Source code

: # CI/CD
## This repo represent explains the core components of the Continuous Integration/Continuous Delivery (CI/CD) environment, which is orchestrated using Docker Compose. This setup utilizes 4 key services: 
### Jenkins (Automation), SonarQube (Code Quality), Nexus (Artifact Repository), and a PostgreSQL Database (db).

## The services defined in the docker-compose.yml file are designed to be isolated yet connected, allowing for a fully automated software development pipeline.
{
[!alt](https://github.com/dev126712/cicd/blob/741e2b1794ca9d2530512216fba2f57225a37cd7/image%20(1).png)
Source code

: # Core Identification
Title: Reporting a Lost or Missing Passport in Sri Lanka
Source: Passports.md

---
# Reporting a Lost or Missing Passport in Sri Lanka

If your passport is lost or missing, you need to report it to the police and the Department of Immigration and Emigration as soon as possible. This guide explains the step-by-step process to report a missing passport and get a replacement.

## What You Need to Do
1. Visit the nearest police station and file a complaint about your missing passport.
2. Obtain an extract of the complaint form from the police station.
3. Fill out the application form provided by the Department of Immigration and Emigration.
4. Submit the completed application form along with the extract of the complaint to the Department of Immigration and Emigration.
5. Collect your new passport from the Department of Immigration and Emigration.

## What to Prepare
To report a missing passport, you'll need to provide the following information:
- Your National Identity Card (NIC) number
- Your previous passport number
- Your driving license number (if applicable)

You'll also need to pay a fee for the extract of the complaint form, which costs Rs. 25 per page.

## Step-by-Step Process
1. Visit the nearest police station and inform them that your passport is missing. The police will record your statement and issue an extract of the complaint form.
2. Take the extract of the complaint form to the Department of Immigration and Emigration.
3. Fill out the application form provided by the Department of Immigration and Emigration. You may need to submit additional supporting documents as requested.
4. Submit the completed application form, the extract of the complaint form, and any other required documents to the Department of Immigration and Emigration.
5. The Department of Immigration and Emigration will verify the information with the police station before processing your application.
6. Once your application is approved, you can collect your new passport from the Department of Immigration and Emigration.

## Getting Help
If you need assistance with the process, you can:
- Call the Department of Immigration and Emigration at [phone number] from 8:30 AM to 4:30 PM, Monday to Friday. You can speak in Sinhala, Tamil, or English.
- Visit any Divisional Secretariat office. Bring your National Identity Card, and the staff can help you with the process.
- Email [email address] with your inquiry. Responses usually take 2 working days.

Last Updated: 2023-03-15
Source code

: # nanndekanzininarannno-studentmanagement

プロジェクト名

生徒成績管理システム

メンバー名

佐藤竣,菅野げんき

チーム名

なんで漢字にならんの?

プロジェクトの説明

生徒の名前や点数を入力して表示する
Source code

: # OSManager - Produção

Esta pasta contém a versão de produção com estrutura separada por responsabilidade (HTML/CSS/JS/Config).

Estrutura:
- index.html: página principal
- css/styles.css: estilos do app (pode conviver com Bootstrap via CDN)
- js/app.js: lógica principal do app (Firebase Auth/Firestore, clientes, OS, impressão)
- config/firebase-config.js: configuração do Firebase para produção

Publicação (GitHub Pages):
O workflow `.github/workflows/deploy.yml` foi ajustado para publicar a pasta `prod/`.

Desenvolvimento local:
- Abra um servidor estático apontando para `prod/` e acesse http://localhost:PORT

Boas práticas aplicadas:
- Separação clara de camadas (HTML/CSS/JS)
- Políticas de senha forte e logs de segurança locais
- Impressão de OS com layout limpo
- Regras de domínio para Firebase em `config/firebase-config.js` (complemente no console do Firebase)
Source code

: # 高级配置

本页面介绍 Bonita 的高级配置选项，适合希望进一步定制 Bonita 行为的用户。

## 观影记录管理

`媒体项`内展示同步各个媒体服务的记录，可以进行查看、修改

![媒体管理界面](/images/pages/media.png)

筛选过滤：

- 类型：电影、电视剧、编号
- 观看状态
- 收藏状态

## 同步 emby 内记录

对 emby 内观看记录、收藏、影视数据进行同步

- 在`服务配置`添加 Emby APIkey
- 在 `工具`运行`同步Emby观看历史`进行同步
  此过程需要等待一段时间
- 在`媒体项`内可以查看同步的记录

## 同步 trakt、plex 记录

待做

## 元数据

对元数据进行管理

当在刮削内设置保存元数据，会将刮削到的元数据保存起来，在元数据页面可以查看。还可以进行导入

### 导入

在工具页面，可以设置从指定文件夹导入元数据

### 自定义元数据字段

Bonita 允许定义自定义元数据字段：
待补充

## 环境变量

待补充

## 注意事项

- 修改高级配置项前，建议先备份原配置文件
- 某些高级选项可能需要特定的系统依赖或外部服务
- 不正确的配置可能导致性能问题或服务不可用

How to complete this task> Out of the material above, gather each line where "police" appears.

Result for this exercise>
If your passport is lost or missing, you need to report it to the police and the Department of Immigration and Emigration as soon as possible. This guide explains the step-by-step process to report a missing passport and get a replacement.
1. Visit the nearest police station and file a complaint about your missing passport.
2. Obtain an extract of the complaint form from the police station.
1. Visit the nearest police station and inform them that your passport is missing. The police will record your statement and issue an extract of the complaint form.
5. The Department of Immigration and Emigration will verify the information with the police station before processing your application.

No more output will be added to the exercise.